▶ [Your task]
In the material below, some lines carry "policies". Copy each such line.

▶ [Information shown]
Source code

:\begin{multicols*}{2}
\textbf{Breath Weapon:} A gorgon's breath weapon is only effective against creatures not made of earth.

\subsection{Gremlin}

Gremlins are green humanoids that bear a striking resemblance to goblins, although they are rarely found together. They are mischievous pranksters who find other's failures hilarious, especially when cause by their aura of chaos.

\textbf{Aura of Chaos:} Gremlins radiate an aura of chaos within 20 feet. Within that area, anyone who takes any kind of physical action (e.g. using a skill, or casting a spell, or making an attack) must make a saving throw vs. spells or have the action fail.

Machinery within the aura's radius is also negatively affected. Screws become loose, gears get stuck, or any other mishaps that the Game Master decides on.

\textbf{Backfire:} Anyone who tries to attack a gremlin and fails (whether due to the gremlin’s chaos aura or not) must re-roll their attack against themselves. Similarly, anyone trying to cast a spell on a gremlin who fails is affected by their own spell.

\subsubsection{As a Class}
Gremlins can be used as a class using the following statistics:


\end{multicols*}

---

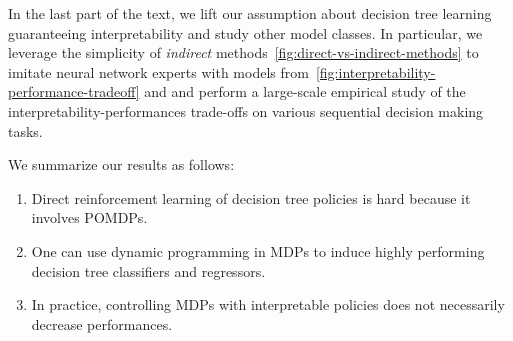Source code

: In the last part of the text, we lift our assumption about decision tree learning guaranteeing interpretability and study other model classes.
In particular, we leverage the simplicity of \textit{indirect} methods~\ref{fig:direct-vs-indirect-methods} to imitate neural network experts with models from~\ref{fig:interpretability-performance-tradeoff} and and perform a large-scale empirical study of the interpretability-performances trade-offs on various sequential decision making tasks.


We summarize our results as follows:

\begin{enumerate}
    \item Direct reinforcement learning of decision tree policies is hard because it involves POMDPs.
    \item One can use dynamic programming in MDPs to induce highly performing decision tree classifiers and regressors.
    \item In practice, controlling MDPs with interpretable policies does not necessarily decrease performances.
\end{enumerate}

▶ [Result]
    \item Direct reinforcement learning of decision tree policies is hard because it involves POMDPs.
    \item In practice, controlling MDPs with interpretable policies does not necessarily decrease performances.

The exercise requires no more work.